Life (Un)Ltd: Feminism, Bioscience, Race

Contributors include Laura Briggs, Rosemary Candelario, Melinda Cooper, Stephanie Hsu, Hannah Landecker, Rachel C. Lee, Kathleen McHugh, Michelle Murphy, Diane Nelson, Lisa A. Onaga, Catherine Sameh, Lindsay Smith, Susan Merrill Squier, Renee Tajima-Peña, and Anna E. Ward.

This special issue of The Scholar & Feminist Online comes to you out of a symposium organized by UCLA’s Center for the Study of Women in May of 2012. Like the symposium, this special issue foregrounds scholarship at the intersections of science and technology studies, feminist and queer studies, and race and postcolonial studies. The authors explore key questions emerging from the intensive biotechnological management of life that marks our age. Exploring the ways in which certain bodies and lands become, as they have for many centuries, the extractable material for scientific “discovery,” the authors make questions of gender, sexuality, and reproduction central to their queries. As Lee asserts in her introduction, one of the key questions posed to the contributors was, “How have nonnormatively gendered bodies, poor women’s bodies, and gestational body parts served as opportune sites and sources for medical experimentation and the speculative contouring of life unlimited?”

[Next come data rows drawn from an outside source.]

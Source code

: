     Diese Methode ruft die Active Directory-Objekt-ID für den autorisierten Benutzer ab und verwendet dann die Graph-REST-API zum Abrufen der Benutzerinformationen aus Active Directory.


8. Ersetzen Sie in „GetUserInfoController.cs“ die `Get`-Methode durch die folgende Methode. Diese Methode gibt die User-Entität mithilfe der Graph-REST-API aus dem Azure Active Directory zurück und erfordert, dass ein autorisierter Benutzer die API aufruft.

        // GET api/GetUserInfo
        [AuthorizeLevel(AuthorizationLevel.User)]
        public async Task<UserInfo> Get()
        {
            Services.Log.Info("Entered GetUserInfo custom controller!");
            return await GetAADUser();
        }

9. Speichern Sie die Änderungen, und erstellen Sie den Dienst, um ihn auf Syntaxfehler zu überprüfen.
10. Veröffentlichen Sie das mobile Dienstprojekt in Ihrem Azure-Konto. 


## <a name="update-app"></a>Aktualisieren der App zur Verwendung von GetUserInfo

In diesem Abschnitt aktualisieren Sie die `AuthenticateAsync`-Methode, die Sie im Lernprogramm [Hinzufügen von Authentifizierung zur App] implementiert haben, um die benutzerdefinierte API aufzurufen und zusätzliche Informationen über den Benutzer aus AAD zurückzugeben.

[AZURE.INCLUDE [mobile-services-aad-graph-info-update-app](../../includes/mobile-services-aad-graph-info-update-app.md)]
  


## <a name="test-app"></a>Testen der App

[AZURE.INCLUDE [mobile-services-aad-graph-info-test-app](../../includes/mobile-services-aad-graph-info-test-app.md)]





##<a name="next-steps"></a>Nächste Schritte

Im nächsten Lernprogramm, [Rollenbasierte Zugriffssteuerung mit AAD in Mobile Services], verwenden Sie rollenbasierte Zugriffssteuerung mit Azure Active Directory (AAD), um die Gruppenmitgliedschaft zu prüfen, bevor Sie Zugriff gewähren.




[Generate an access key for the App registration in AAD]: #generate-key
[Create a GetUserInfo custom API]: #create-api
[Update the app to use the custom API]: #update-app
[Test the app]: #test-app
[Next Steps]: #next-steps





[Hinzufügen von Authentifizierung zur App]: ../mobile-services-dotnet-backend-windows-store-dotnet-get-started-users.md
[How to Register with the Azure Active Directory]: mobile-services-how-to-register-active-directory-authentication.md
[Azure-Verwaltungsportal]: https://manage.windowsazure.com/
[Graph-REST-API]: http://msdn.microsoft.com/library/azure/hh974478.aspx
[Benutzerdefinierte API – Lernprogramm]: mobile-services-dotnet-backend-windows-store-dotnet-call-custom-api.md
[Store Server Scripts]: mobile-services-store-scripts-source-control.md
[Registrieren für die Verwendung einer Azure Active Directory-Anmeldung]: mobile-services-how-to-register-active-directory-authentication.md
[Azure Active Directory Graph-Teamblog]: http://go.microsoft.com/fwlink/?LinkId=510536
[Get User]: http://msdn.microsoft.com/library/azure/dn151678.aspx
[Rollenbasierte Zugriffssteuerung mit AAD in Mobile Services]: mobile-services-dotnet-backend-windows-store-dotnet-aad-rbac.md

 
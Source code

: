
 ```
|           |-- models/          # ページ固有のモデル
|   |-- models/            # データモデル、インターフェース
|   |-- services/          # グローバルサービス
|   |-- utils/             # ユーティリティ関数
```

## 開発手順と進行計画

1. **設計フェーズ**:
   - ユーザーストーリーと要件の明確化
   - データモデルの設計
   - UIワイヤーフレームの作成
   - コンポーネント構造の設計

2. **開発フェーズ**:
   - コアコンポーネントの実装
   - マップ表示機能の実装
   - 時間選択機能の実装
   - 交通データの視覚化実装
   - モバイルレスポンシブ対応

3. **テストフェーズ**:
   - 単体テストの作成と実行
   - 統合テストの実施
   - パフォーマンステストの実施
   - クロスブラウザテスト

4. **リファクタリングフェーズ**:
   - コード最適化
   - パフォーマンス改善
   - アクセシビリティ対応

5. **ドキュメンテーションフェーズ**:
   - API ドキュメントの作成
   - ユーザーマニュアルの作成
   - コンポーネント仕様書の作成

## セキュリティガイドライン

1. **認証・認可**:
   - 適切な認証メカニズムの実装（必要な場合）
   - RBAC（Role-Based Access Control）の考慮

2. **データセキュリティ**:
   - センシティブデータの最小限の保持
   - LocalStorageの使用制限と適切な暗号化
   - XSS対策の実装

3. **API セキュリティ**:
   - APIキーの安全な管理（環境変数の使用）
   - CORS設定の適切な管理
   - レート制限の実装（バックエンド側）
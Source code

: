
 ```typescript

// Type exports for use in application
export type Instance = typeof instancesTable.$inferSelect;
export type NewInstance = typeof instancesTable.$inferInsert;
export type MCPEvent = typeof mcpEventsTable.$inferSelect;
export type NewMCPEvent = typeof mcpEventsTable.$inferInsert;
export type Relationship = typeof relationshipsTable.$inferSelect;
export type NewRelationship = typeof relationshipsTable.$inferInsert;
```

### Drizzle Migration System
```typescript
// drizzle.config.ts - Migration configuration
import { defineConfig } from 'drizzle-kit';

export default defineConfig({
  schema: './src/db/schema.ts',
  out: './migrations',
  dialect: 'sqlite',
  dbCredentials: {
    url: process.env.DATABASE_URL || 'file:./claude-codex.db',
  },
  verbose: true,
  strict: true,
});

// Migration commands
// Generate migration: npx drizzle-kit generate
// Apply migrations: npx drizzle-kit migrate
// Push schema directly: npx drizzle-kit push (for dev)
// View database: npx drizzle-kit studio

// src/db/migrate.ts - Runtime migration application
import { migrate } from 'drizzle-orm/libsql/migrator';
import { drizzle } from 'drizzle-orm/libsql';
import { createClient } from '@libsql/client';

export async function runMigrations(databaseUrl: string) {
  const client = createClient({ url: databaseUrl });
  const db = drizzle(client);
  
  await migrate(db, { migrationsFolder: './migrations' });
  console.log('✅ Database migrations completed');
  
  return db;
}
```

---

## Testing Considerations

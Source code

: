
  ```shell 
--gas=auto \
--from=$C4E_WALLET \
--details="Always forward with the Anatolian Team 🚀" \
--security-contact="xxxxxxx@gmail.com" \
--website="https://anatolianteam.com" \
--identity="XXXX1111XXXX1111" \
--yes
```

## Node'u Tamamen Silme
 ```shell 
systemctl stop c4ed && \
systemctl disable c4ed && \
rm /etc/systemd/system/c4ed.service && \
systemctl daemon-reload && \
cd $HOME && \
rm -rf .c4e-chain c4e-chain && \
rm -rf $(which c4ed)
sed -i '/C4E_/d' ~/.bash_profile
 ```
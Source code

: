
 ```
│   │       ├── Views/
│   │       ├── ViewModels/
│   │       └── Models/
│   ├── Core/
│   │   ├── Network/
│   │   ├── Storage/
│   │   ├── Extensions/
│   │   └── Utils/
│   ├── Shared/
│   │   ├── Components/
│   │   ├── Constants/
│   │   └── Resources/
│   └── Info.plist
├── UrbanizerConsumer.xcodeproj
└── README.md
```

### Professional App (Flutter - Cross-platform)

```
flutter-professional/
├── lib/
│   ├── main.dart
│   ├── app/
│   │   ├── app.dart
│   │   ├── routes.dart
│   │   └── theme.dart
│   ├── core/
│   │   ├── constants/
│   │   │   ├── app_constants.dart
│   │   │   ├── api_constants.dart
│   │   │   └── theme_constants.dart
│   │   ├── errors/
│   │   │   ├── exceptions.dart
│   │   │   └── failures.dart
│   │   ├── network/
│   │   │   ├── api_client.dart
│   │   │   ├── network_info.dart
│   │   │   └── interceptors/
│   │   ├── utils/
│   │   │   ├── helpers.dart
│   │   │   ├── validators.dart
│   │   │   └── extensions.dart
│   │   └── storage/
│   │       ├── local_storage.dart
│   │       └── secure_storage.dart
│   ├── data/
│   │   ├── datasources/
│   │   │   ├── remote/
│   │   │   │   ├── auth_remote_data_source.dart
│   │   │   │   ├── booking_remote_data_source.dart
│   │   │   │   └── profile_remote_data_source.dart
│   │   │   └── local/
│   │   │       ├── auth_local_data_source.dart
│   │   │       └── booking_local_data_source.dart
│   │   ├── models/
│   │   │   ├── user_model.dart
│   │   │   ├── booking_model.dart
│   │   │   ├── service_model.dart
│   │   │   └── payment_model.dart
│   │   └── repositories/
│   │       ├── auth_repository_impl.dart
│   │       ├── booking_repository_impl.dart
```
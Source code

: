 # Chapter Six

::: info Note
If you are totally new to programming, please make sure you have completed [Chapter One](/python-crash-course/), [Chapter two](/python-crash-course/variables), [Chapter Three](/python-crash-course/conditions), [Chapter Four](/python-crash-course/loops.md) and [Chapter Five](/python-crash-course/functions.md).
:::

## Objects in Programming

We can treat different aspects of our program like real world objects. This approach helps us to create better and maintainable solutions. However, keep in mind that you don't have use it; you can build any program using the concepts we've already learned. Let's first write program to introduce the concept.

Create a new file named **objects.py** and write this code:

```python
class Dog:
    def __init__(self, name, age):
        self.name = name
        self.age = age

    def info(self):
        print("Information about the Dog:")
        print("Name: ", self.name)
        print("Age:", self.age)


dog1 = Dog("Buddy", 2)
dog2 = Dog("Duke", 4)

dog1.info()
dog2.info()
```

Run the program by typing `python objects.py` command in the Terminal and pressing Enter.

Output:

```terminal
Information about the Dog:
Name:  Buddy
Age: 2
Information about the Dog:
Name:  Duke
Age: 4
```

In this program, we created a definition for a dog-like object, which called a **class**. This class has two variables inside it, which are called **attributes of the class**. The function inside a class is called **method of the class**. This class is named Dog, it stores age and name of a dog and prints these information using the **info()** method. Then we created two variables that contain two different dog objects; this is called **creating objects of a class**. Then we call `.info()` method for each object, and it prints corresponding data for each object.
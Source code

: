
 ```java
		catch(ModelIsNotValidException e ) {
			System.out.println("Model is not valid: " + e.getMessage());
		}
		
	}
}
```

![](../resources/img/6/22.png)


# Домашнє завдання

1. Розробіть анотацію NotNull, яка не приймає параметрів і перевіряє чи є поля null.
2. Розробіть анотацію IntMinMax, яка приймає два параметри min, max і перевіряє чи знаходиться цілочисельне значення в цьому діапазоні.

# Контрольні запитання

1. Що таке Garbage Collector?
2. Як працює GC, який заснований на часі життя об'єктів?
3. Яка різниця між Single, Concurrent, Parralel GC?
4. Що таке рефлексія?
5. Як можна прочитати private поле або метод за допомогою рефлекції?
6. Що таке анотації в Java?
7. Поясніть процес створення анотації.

By placing Life in front of (Un)Ltd, this special issue’s title lays bare the real and selective sites of living matter that reveal the ill effects of intensive speculation, extraction, and knowledge production by the global corporatized biotech industry and its heady promise of life beyond limits. As part of an ongoing research project based at UCLA’s CSW, this issue puts together scholars from a range of disciplines and fields to map out feminist approaches to science and technology studies that might enrich intellectual, clinical, and artistic practices, as well as deepen interdisciplinary conversations and generate new scholarship.